▶ **Exercise requirements**:
All of the data must be output exactly, with every picture left out.

/---

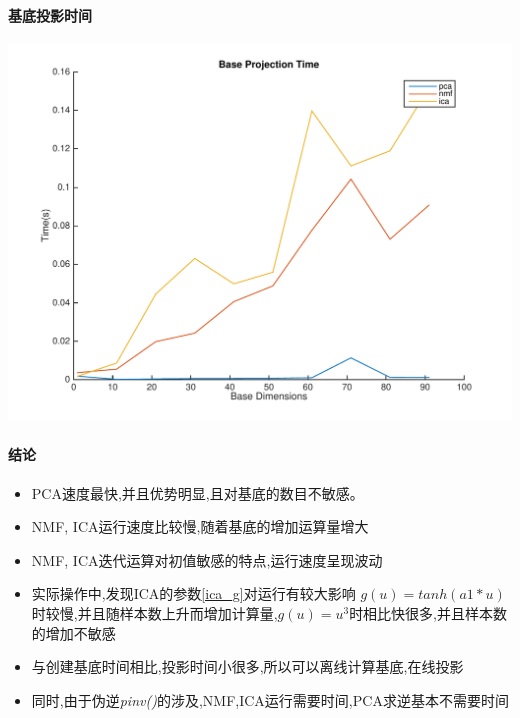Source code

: \paragraph{基底投影时间}
\begin{center}
\begin{minipage}[t]{\linewidth}
\center
{
\includegraphics[width=\MyFactor\textwidth]{Img/pni_baseproj} 
\label{fig:ica_base}
}
\end{minipage}
\medskip
\end{center}

\paragraph{结论}
\begin{itemize}
	\item PCA速度最快,并且优势明显,且对基底的数目不敏感。
	\item NMF, ICA运行速度比较慢,随着基底的增加运算量增大
	\item NMF, ICA迭代运算对初值敏感的特点,运行速度呈现波动
	\item 实际操作中,发现ICA的参数\ref{ica_g}对运行有较大影响
		$g(u)=tanh(a1*u)$时较慢,并且随样本数上升而增加计算量,$g(u) = u^3$时相比快很多,并且样本数的增加不敏感
	\item 与创建基底时间相比,投影时间小很多,所以可以离线计算基底,在线投影
	\item 同时,由于伪逆\textit{pinv()}的涉及,NMF,ICA运行需要时间,PCA求逆基本不需要时间
\end{itemize}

\---

▶ **Task output**:
Source code

: \paragraph{基底投影时间}
\begin{center}
\begin{minipage}[t]{\linewidth}
\center
{
\includegraphics[width=\MyFactor\textwidth]{Img/pni_baseproj} 
\label{fig:ica_base}
}
\end{minipage}
\medskip
\end{center}

\paragraph{结论}
\begin{itemize}
	\item PCA速度最快,并且优势明显,且对基底的数目不敏感。
	\item NMF, ICA运行速度比较慢,随着基底的增加运算量增大
	\item NMF, ICA迭代运算对初值敏感的特点,运行速度呈现波动
	\item 实际操作中,发现ICA的参数\ref{ica_g}对运行有较大影响
		$g(u)=tanh(a1*u)$时较慢,并且随样本数上升而增加计算量,$g(u) = u^3$时相比快很多,并且样本数的增加不敏感
	\item 与创建基底时间相比,投影时间小很多,所以可以离线计算基底,在线投影
	\item 同时,由于伪逆\textit{pinv()}的涉及,NMF,ICA运行需要时间,PCA求逆基本不需要时间
\end{itemize}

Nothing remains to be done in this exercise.